Quando falamos em felicidade nos parece algo intangível. Muito desejado e sonhado, mas utópico.
É que partimos de um erro crasso: pensar que a felicidade que buscamos deve ser constante, eterna. E que uma vez alcançada, nada nos tirará dela. Um Nirvana, enfim.
Quando funcionário do Banco do Brasil, estranhava que os colegas, ao alcançarem a sonhada aposentadoria, meses antes já diziam que, quando aposentados é que voltariam a ser felizes. À medida em que avancei na carreira, galgando postos e funções executivas, paulatinamente fui entendendo aquele sonho de felicidade deles. Tudo desapareceria, como se fossem os únicos problemas com que se convivia: cobrança pelo atingimento de metas, gerenciamento da inadimplência, o feeling para minimizar o risco na concessão de crédito, o stress do dia-a-dia, etc.
Ao me aposentar, quedei a imaginar a felicidade que seria dali em diante. Ler jornal, passear, curtir família e amigos. Enfim, uma vida sem preocupações. Ledo engano. O mundo e seus problemas não me abandonaram.
Também a ti não abandonam.
E aquele presumível Nirvana terrestre, seria um engodo? Não.
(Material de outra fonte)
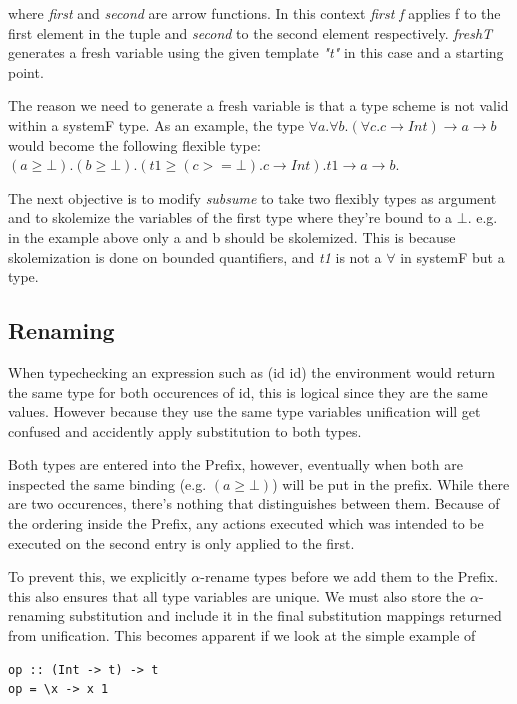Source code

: \documentclass[12pt, a4paper, oneside]{article}
\begin{document}
where \textit{first} and \textit{second} are arrow functions. In this context \emph{first f} applies f to the first element in the tuple and \emph{second} to the second element respectively. \emph{freshT} generates a fresh variable using the given template \emph{"t"} in this case and a starting point.

The reason we need to generate a fresh variable is that a type scheme is not valid within a systemF type. As an example, the type $\forall a. \forall b. (\forall c. c \rightarrow Int) \rightarrow a \rightarrow b$ would become the following flexible type: $(a \geq \bot). (b \geq \bot). (t1 \geq (c >= \bot). c \rightarrow Int). t1 \rightarrow a \rightarrow b$.

The next objective is to modify \emph{subsume} to take two flexibly types as argument and to skolemize the variables of the first type where they're bound to a $\bot$. e.g. in the example above only a and b should be skolemized. This is because skolemization is done on bounded quantifiers, and \emph{t1} is not a $\forall$ in systemF but a type.

\subsection{Renaming}
When typechecking an expression such as (id id) the environment would return the same type for both occurences of id, this is logical since they are the same values. However because they use the same type variables unification will get confused and accidently apply substitution to both types.

Both types are entered into the Prefix, however, eventually when both are inspected the same binding (e.g. $(a \geq \bot)$) will be put in the prefix. While there are two occurences, there's nothing that distinguishes between them. Because of the ordering inside the Prefix, any actions executed which was intended to be executed on the second entry is only applied to the first.

To prevent this, we explicitly $\alpha$-rename types before we add them to the Prefix. this also ensures that all type variables are unique. We must also store the $\alpha$-renaming substitution and include it in the final substitution mappings returned from unification. This becomes apparent if we look at the simple example of

\begin{lstlisting}
op :: (Int -> t) -> t
op = \x -> x 1
\end{lstlisting}
\end{document}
Mas para tanto, pede termos a humildade e a sensibilidade necessárias à percepção de que a felicidade é feita de momentos. Momentos que, quando estão acontecendo, nos dão a impressão de serem eternos. Neles mergulhados, sentimo-nos entorpecidos, embevecidos. Felizes, enfim. E são muitos, por certo suplantando, largamente, os de dor e de sofrimento, ajudando-nos a superar estes, inerentes à nossa natureza humana e ao nosso livre arbítrio.
Janeiro último minha esposa e eu completamos cinquenta anos de casados. Lá em janeiro de 1971 olhávamos o futuro e pensávamos que esta data nunca chegaria. Mas chegou e bem: ambos saudáveis, motivados e ativos, tendo constituído uma linda família com casal de filhos, genro, nora e quatro netos fantásticos. Pela nossa maneira de ser e pelas circunstâncias do momento, festejamos a data em um recolhimento familiar inesquecível, com o grupinho que se formara decorrente da união acontecida há 50 anos. Não poderia ter sido mais justo e representativo. Foi sábado passado, à noite, na Rainha do Mar, ocasião em que o clã familiar desenvolveu momentos “de derreter a alma”, com ares de eternidade, inclusive com direito àquele choro sentido, mas sentido de felicidade. Sem dúvida ela existe.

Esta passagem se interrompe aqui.